When designing a database system, it is important to find out which type of application you are facing. Currently, popular application types include: * online transaction processing (OLTP = online transaction processing) Applications Program * Decision Support System (DSS = demo-suport System) Applications * multi-purpose applications
Online Transaction Processing (OLTP) Online Transaction Processing (OLTP = online transaction processing) applications have high throughput and are update and insert intensive. Such as the ticket booking system and ordering system. During OLTP design, concurrent users and system performance issues should be considered, because indexes and clusters will reduce the insert and update speeds. Therefore, you must avoid excessive use of these two structures. For OLTP systems, the following factors are critical: * rollback segment * index, cluster, and hash * discrete transaction * data block size * buffer cache size * Dynamic Allocation of table and rollback segment space * transaction processing monitoring and multithreading server * variable use * shared pool * partition * optimized SQL statement * integrity constraints * Client/Server Architecture * initialization parameters that can be dynamically changed * process, component, and function
Decision Support System (DSS) In typical cases, a decision-making system converts a large amount of information into user-defined reports.

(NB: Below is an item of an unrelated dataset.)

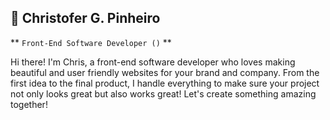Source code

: ## 💾 Christofer G. Pinheiro 
** `Front-End Software Developer ()` **

Hi there! I'm Chris, a front-end software developer who loves making beautiful and user friendly websites for your brand and company. From the first idea to the final product, I handle everything to make sure your project not only looks great but also works great! Let's create something amazing together!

DSS queries a large amount of data collected from OLTP applications. The key objectives of the decision support system are as follows: 1) response time; 2) accuracy; 3) availability. When designing a DSS System, make sure that the query of a large amount of data is completed within a reasonable period of time. For example, during the day, the decision maker needs to read the report, so make sure that the required data statistics are completed the night before. The following factors are crucial to DSS optimization: * materialized view * index (B * tree and bitmap) * cluster and hash * data block size * star query * optimizer * use the query prompt * PL/SQL function * partition in the SQL statement
Multi-purpose applications A typical combination of OLTP and data warehouse systems is a multi-purpose application. The OLTP application collects data and then delivers the data to the data warehouse system. If the OLTP and data warehouse systems use the same database, there will be a target conflict, which can affect performance. To solve this problem. First, the OLTP database copies the collected data into another database. This database is queried by the data warehouse. If only one copy is made every day, this configuration may slightly compromise the accuracy of the data warehouse application. However, the two systems can achieve better performance.